## INFORMATION SUPPLIED
━━━━━━━━━━━━━━━━━━━━━━━━━━━━━━

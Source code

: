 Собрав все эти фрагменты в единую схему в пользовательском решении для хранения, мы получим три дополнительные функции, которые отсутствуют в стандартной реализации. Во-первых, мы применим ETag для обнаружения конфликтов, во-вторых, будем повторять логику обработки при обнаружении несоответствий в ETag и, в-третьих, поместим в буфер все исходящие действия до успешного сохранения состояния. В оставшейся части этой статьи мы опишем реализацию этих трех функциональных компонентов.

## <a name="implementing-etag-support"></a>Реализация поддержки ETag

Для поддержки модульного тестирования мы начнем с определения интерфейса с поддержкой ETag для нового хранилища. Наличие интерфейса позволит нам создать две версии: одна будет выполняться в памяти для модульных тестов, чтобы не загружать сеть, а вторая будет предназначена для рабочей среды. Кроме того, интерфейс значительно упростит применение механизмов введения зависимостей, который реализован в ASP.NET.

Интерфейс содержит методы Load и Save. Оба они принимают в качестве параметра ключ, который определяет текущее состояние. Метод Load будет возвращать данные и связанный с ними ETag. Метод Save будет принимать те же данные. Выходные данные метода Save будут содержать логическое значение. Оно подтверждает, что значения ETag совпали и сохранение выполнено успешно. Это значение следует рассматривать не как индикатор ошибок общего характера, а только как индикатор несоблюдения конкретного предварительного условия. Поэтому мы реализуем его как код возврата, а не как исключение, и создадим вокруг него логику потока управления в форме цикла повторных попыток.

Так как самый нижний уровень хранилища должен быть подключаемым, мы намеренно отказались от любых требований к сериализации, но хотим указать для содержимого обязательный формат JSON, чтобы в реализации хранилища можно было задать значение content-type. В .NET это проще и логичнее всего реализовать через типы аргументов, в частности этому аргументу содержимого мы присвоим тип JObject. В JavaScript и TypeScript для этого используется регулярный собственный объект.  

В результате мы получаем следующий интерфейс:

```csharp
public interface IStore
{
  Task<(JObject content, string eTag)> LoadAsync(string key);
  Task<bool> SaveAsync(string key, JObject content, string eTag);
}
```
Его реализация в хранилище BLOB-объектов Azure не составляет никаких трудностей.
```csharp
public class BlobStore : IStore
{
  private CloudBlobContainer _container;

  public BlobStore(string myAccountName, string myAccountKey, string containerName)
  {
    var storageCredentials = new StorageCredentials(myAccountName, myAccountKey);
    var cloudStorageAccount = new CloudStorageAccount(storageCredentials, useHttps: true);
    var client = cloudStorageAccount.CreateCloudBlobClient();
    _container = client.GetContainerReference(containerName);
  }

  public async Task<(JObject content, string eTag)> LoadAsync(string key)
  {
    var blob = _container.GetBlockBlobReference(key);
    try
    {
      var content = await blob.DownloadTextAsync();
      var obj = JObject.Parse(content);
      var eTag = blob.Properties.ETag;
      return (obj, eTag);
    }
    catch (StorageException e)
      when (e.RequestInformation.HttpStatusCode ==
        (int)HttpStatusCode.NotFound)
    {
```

━━━━━━━━━━━━━━━━━━━━━━━━━━━━━━

## YOUR OBJECTIVE
Lines of the data above that include the string "IStore" must each be copied.

## TASK ANSWER
public interface IStore
public class BlobStore : IStore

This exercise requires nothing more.